Commuters can access major subsidies and tailored finance for electric bikes today. India’s national portal lists generous incentives. Meanwhile, lenders offer competitive loans aimed at electric two-wheelers. Below is an overview of subsidies, loan options, and savings logic that can be of help for everyone planning to purchase an electric bike in the near future.
1. Subsidies for Electric Two-Wheelers
Subsidies reduce upfront cost and improve affordability. However, they vary by state and model. The new upcoming bikes in India may or may not be eligible.
- The central scheme under FAME II grants up to ₹15,000 per kWh for e-2Ws (capped at ~40% of vehicle cost). (FAME – Faster Adoption and Manufacturing of (Hybrid and) Electric vehicles)
- State policies add consumer incentives. For example, some states offer up to ₹30,000 per vehicle for e-2Ws.
Key subsidy facts
- The central incentive is linked to battery size and vehicle category.
- State incentives often include road tax and registration exemptions.
- Buyers must check model eligibility.
2. Check for Bike Financing Options
Electric bike loans help bridge the gap between purchase cost and subsidy-reduced price. Here are key partner offers:
| Lender | Starting Interest Rate (p.a.) | Max Loan Amount | Max Tenure |
| Bajaj Auto Credit | 6.65% | LTV ≤ 98% | 60 months |
| Bajaj Finserv | 10.50% | ₹77 Lakhs (approx.) LTV 100% | 72 months |
| L&T Finance | 6.99% | LTV 100% | 48 months |
| Muthoot Capital Services | 0.99%* | Max ₹3 Lakhs | 48 months |
*Disclaimer: The rates of interest are subject to change.
Tips for loan planning
- Check the ratio of loan to on-road price (LTV).

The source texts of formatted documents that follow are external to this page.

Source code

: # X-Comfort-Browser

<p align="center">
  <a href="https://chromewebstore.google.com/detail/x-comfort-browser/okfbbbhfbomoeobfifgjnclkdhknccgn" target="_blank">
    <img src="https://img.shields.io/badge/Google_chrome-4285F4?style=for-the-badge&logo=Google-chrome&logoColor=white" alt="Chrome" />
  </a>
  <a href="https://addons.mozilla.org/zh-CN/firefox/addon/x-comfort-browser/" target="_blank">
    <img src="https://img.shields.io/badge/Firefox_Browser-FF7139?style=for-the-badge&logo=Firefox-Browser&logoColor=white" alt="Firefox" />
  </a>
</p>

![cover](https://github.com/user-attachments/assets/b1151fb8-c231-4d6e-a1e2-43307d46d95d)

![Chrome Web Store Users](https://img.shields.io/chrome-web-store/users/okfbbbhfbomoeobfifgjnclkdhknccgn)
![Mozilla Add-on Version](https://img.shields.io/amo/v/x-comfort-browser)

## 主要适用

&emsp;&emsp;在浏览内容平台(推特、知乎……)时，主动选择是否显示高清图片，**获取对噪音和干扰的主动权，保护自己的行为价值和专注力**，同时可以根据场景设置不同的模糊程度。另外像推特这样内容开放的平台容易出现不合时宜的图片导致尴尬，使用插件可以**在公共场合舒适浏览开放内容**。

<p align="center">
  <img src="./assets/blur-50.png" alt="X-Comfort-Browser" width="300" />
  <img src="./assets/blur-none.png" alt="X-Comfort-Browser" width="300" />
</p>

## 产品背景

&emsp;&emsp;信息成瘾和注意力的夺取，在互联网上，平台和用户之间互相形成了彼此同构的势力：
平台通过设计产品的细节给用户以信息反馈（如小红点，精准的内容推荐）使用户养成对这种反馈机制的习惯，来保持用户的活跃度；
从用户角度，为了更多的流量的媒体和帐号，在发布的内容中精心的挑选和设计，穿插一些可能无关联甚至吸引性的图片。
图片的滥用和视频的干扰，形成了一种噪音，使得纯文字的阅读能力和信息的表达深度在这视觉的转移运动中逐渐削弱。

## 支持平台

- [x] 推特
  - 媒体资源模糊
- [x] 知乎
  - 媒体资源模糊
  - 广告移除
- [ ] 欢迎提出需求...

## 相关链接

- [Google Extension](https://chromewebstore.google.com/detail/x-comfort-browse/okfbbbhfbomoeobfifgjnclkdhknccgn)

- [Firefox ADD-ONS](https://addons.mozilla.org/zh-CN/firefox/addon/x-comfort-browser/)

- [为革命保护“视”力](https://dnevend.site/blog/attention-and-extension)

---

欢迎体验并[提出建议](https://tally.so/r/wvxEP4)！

High LTV means less upfront payment.
- Choose tenure to balance EMIs vs total interest.
- Leverage subsidy first; then finance net cost.
- Maintain good credit and documentation for the best rates.
3. Savings & Operational Benefits
- Electric bikes have lower running costs than petrol bikes: energy costs and maintenance both decrease.
- With subsidies and low-interest loans, the monthly outgo often drops below the equivalent petrol bike EMI.
- Over tenure, users can offset a higher purchase price via savings and residual value.
Here’s how the savings work:
- The subsidy reduces your bike’s price right away.
- You pay EMI only on the reduced amount.
- Monthly costs stay low since electricity is cheaper than petrol.
- If you ride often, you recover your investment faster.
- As EV demand grows, resale values are improving too.
Over time, these savings can make an electric bike cheaper to own than a regular one.
4. How to Build a Smart Financing Strategy
- Check subsidy eligibility: central and state. Use the e‑AMRIT portal for listings.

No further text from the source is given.